One of our local Catalyst demo agents asked me to provide a miniature for his next scheduled Battletech demo event. I told him that I didn't have one ready, but that I could get one done in time. The deadline for completion is December 16th, so we'll see how I do. I am not the speediest painter out there.

My first move, now completed, was to bite off a needlessly elaborate basing scheme to complicate the project and add work. No miniatures project can be complete without extra work. The picture you see here is as far as I've gotten, as of the time of this writing.

The miniature in question is a Wraith battlemech, presumably crucial to this month's demo scenario. I would rate the Wraith as a mid-difficulty sculpt for an Ironwind Metals 'mech mini. It probably rates about a 4/10 on the scale, with a 1 being a one-piece miniature, and a 10 being a multi-part terror like this one.

In keeping with today's theme, I decided to make a few minor changes to improve the look of the model. I am hard pressed to say that the labor I put in was justified by the improvements they produced, but I like them.
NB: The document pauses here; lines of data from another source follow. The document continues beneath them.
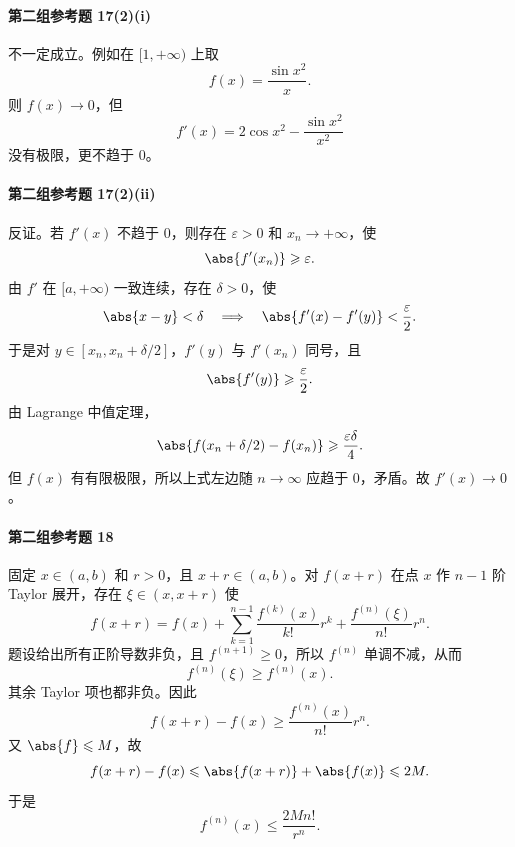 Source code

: \paragraph{第二组参考题 17(2)(i)}
\begin{xsolution}
不一定成立。例如在 $[1,+\infty)$ 上取
\[
  f(x)=\frac{\sin x^2}{x}.
\]
则 $f(x)\to0$，但
\[
  f'(x)=2\cos x^2-\frac{\sin x^2}{x^2}
\]
没有极限，更不趋于 $0$。
\end{xsolution}

\paragraph{第二组参考题 17(2)(ii)}
\begin{xsolution}
反证。若 $f'(x)$ 不趋于 $0$，则存在 $\varepsilon>0$ 和 $x_n\to+\infty$，使
\[
  \abs{f'(x_n)}\geqslant\varepsilon.
\]
由 $f'$ 在 $[a,+\infty)$ 一致连续，存在 $\delta>0$，使
\[
  \abs{x-y}<\delta
  \quad\Longrightarrow\quad
  \abs{f'(x)-f'(y)}<\frac\varepsilon2.
\]
于是对 $y\in[x_n,x_n+\delta/2]$，$f'(y)$ 与 $f'(x_n)$ 同号，且
\[
  \abs{f'(y)}\geqslant\frac\varepsilon2.
\]
由 Lagrange 中值定理，
\[
  \abs{f(x_n+\delta/2)-f(x_n)}
  \geqslant\frac{\varepsilon\delta}{4}.
\]
但 $f(x)$ 有有限极限，所以上式左边随 $n\to\infty$ 应趋于 $0$，矛盾。故 $f'(x)\to0$。
\end{xsolution}

\paragraph{第二组参考题 18}
\begin{xsolution}
固定 $x\in(a,b)$ 和 $r>0$，且 $x+r\in(a,b)$。对 $f(x+r)$ 在点 $x$ 作 $n-1$ 阶 Taylor 展开，存在 $\xi\in(x,x+r)$ 使
\[
  f(x+r)
  =f(x)+\sum_{k=1}^{n-1}\frac{f^{(k)}(x)}{k!}r^k
   +\frac{f^{(n)}(\xi)}{n!}r^n.
\]
题设给出所有正阶导数非负，且 $f^{(n+1)}\geqslant0$，所以 $f^{(n)}$ 单调不减，从而
\[
  f^{(n)}(\xi)\geqslant f^{(n)}(x).
\]
其余 Taylor 项也都非负。因此
\[
  f(x+r)-f(x)\geqslant\frac{f^{(n)}(x)}{n!}r^n.
\]
又 $\abs{f}\leqslant M$，故
\[
  f(x+r)-f(x)\leqslant\abs{f(x+r)}+\abs{f(x)}\leqslant2M.
\]
于是
\[
  f^{(n)}(x)\leqslant\frac{2Mn!}{r^n}.
\]
\end{xsolution}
I started out by carefully removing the 'mech's moulded-in base. That step is becoming a theme in my builds, and, I suspect, will become standard practice for me as I get better at basing models. In this case, I wanted to repeat my cork basing experiments from my latest fantasy build, so I needed a way to plant the 'mech's lead foot on my crafted terrain.In the above picture, I had already cut away most of the base and was just preparing to saw off the small part that actually touched the 'mech's foot.

I actually had a false start here and butchered one Wraith's foot pretty badly in the process. Expect to see the remains of that model appear as a piece of terrain some day. Fortunately, I had a spare on hand, so I could press on without delay. The second time around, things went quite smoothly. The model appearing in the next picture is actually the second Wraith:

Note that the piece of metal that has been cut away is much larger, since I did not waste time cutting it away in sections or trying to grind it off with a rotary tool the second time around.
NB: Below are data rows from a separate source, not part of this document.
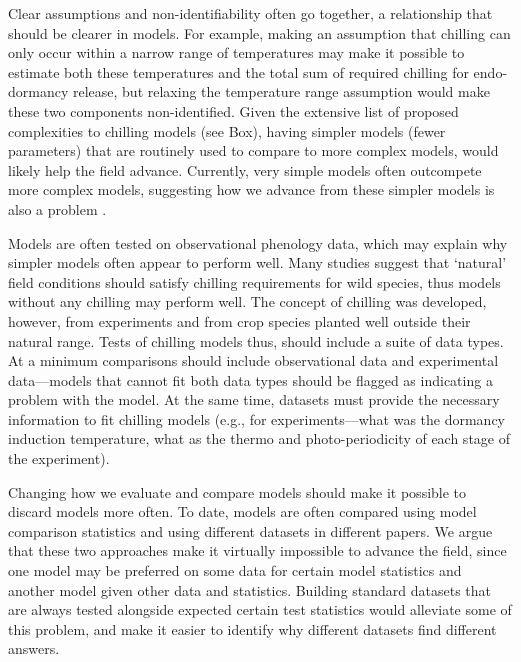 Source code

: \documentclass[11pt]{article}
\begin{document}
Clear assumptions and non-identifiability often go together, a relationship that should be clearer in models. For example, making an assumption that chilling can only occur within a narrow range of temperatures may make it possible to estimate both these temperatures and the total sum of required chilling for endo-dormancy release, but relaxing the temperature range assumption would make these two components non-identified. Given the extensive list of proposed complexities to chilling models (see Box), having simpler models (fewer parameters) that are routinely used to compare to more complex models, would likely help the field advance. Currently, very simple models often outcompete more complex models, suggesting how we advance from these simpler models is also a problem \citep[e.g.,][]{basler2016evaluating}. 

Models are often tested on observational phenology data, which may explain why simpler models often appear to perform well. Many studies suggest that `natural' field conditions should satisfy chilling requirements for wild species, thus models without any chilling may perform well. The concept of chilling was developed, however, from experiments and from crop species planted well outside their natural range. Tests of chilling models thus, should include a suite of data types. At a minimum comparisons should include observational data and experimental data---models that cannot fit both data types should be flagged as indicating a problem with the model.  At the same time, datasets must provide the necessary information to fit chilling models (e.g., for experiments---what was the dormancy induction temperature, what as the thermo and photo-periodicity of each stage of the experiment). 

Changing how we evaluate and compare models should make it possible to discard models more often. To date, models are often compared using model comparison statistics and using different datasets in different papers. We argue that these two approaches make it virtually impossible to advance the field, since one model may be preferred on some data for certain model statistics and another model given other data and statistics. Building standard datasets that are always tested alongside expected certain test statistics would alleviate some of this problem, and make it easier to identify why different datasets find different answers. 
\end{document}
While I had my vice set up conveniently in position, I carefully drilled out the tip of the 'mech's large pulse laser. The sculpt does include a small bore opening there, but deepening it will add real depth to its appearance. I did not bother to repeat the process with the smaller lasers on the left arm. They are, as mentioned, smaller and less prominent, and they were going to be pointing down towards the ground in my planned pose.
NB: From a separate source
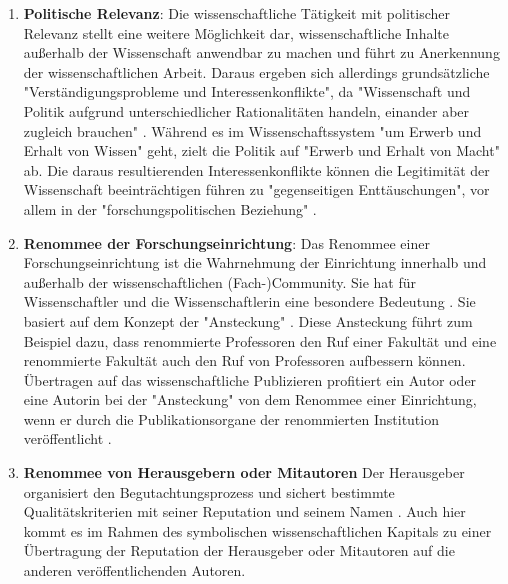 \begin{enumerate}
\item \textbf{Politische Relevanz}: Die wissenschaftliche Tätigkeit mit politischer Relevanz stellt eine weitere Möglichkeit dar, wissenschaftliche Inhalte außerhalb der Wissenschaft anwendbar zu machen und führt zu Anerkennung der wissenschaftlichen Arbeit. Daraus ergeben sich allerdings grundsätzliche "Verständigungsprobleme und Interessenkonflikte", da  "Wissenschaft und Politik aufgrund unterschiedlicher Rationalitäten handeln, einander aber zugleich brauchen" \cite{Mayntz_1996}. Während es im Wissenschaftssystem "um Erwerb und Erhalt von Wissen" geht, zielt die Politik auf "Erwerb und Erhalt von Macht" \cite{Mayntz_1996} ab. Die daraus resultierenden Interessenkonflikte können die Legitimität der Wissenschaft beeinträchtigen \cite{weingart_2005_wissenschaft} \cite[:494]{Weber_1992} führen zu "gegenseitigen Enttäuschungen", vor allem in der "forschungspolitischen Beziehung" \cite{Mayntz_1996}.
\item \textbf{Renommee der Forschungseinrichtung}: Das Renommee einer Forschungseinrichtung ist die Wahrnehmung der Einrichtung innerhalb und außerhalb der wissenschaftlichen (Fach-)Community. Sie hat für Wissenschaftler und die Wissenschaftlerin eine besondere Bedeutung \cite{mayntz_2008_wissensproduktion}. Sie basiert auf dem Konzept der "Ansteckung" \cite{luhmann_1970_selbststeuerung}. Diese Ansteckung führt zum Beispiel dazu, dass renommierte Professoren den Ruf einer Fakultät und eine renommierte Fakultät auch den Ruf von Professoren aufbessern können. Übertragen auf das wissenschaftliche Publizieren profitiert ein Autor oder eine Autorin bei der "Ansteckung" von dem Renommee einer Einrichtung, wenn er durch die Publikationsorgane der renommierten Institution veröffentlicht \cite{lutz_2012_zugang}.
\item \textbf{Renommee von Herausgebern oder Mitautoren} Der Herausgeber organisiert den Begutachtungsprozess und sichert bestimmte Qualitätskriterien mit seiner Reputation und seinem Namen \cite{mueller_2009_peerreview}. Auch hier kommt es im Rahmen des symbolischen wissenschaftlichen Kapitals zu einer Übertragung der Reputation der Herausgeber oder Mitautoren auf die anderen veröffentlichenden Autoren.

\end{enumerate}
The next modification was a bit more delicate, but, in my opinion, much more vital. For whatever reason, the Wraith battlemech has a bizarre wrist arrangement. It's right hand is mounted at a ninety degree angle to the axis of its right forearm. This keeps the hand away from the matching laser barrel, but looks extremely awkward to me. I took it upon myself to sever that hand and replace it at a less extreme angle, using a bit of steel paperclip wire to pin it solidly into position.

Since I happened to have a spare, completely intact, wraith arm on hand I snapped a pretty good comparison shot to show the change. I will leave it up to my readers to decide whether or not the change is beneficial. (The chopped arm is on the bottom.)

The one other thing I did was necessary for my basing plans. Battletech miniatures are pretty heavy as high-tin pewter goes, and they need to be mounted solidly. For all of its basing benefits, cork is not all that strong, and it is not a suitable foundation for an awkward, action pose like the wraith's.

To correct all that, I drilled a deep hole into the bottom of the Wraith's left foot and glued a sturdy piece of brass rod into place. I also glued the metal base that I originally cut off of the miniature to thicken the bottom of the pewter hex base, and give me a solid foundation.

After drilling a hole through the thickened base, and the cork layer on top, I glued the whole assembly together.

After that, it was on to primer and paint. Of course, I haven't gotten to painting anything yet, so it remains to be seen whether or not the build will be ready for the big game.